# $10 gets a new face



## OKEE (Jan 3, 2008)

I like the Idea of Marilyn Monroe or Miss October:grin:

http://www.ksl.com/?nid=157&sid=351...oman-will-be-picked-for-10-bill&s_cid=queue-6


----------



## DallanC (Jan 13, 2009)

It will be Hillary Clinton, the first woman president. All but 2 of our bills have presidents (IIRC).


-DallanC


----------



## Loke (Sep 7, 2007)

The main anti-counterfeit feature would be that no one would want to copy that picture.


----------



## Dunkem (May 8, 2012)

Bruce J-----oh wait I cant do that.:mrgreen:


----------



## DallanC (Jan 13, 2009)

Loke said:


> The main anti-counterfeit feature would be that no one would want to copy that picture.

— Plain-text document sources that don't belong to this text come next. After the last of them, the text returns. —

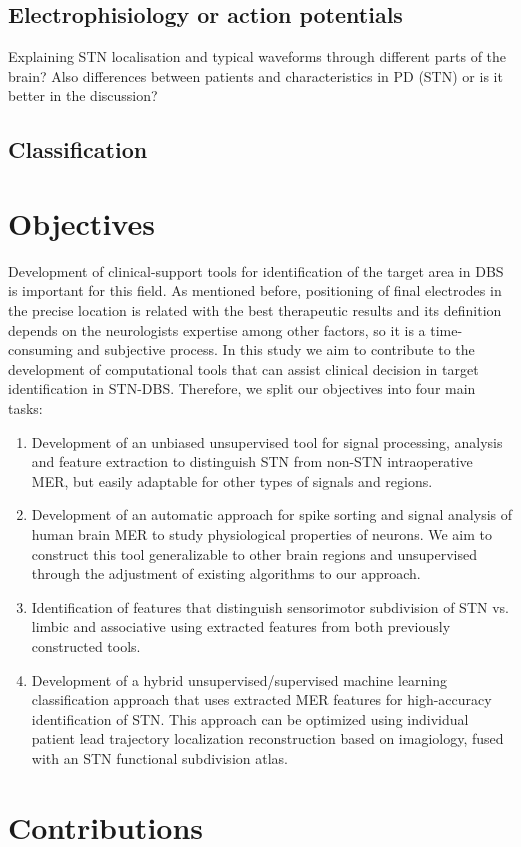 \subsection{Electrophisiology or action potentials}
\label{sec:electroph}
Explaining STN localisation and typical waveforms through different parts of the brain?
Also differences between patients and characteristics in PD (STN) or is it better in the discussion?

\subsection{Classification}

\section{Objectives}
\label{sec:objectives}
Development of clinical-support tools for identification of the target area in DBS is important for this field. As mentioned before, positioning of final electrodes in the precise location is related with the best therapeutic results and its definition depends on the neurologists expertise among other factors, so it is a time-consuming and subjective process. In this study we aim to contribute to the development of computational tools that can assist clinical decision in target identification in STN-DBS. Therefore, we split our objectives into four main tasks:

\begin{enumerate}
\item Development of an unbiased unsupervised tool for signal processing, analysis and feature extraction to distinguish STN from non-STN intraoperative MER, but easily adaptable for other types of signals and regions.

\item Development of an automatic approach for spike sorting and signal analysis of human brain MER to study physiological properties of neurons. We aim to construct this tool generalizable to other brain regions and unsupervised through the adjustment of existing algorithms to our approach.

\item Identification of features that distinguish sensorimotor subdivision of STN vs. limbic and associative using extracted features from both previously constructed tools.

\item Development of a hybrid unsupervised/supervised machine learning classification approach that uses extracted MER features for high-accuracy identification of STN. This approach can be optimized using individual patient lead trajectory localization reconstruction based on imagiology, fused with an STN functional subdivision atlas.
\end{enumerate}

\section{Contributions}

The fed wont be able to print enough $10's if it happens... what with people wiping their butts with her face and all that... :mrgreen:

-DallanC


----------



## bowgy (Oct 10, 2007)

Shania Twain.....oh wait... she's Canadian.

How about Sarah Palin..... now that would tick off a lot of people


----------



## OKEE (Jan 3, 2008)

Dolly would be a good choice but not sure if she would fit.


----------



## riptheirlips (Jun 30, 2008)

Dunkem said:


> Bruce J-----oh wait I cant do that.:mrgreen:


 I thought it was Caitlyn


----------



## riptheirlips (Jun 30, 2008)

How about just putting Lady Liberty on the bill!!


----------



## DallanC (Jan 13, 2009)

riptheirlips said:


> How about just putting Lady Liberty on the bill!!


That there is a great idea.

-DallanC


----------